Filter the listing below, please, and copy only the lines with the word "From".

*** Data extracts ***

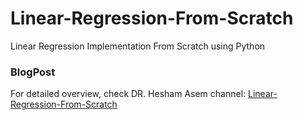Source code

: # Linear-Regression-From-Scratch
Linear Regression Implementation From Scratch using Python

### BlogPost
For detailed overview, check DR. Hesham Asem channel: [Linear-Regression-From-Scratch](https://www.youtube.com/watch?v=V4H8M_78u80&list=PL6/)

*** End of Data extracts ***

Result for this exercise:
: # Linear-Regression-From-Scratch
Linear Regression Implementation From Scratch using Python
For detailed overview, check DR. Hesham Asem channel: [Linear-Regression-From-Scratch](https://www.youtube.com/watch?v=V4H8M_78u80&list=PL6/)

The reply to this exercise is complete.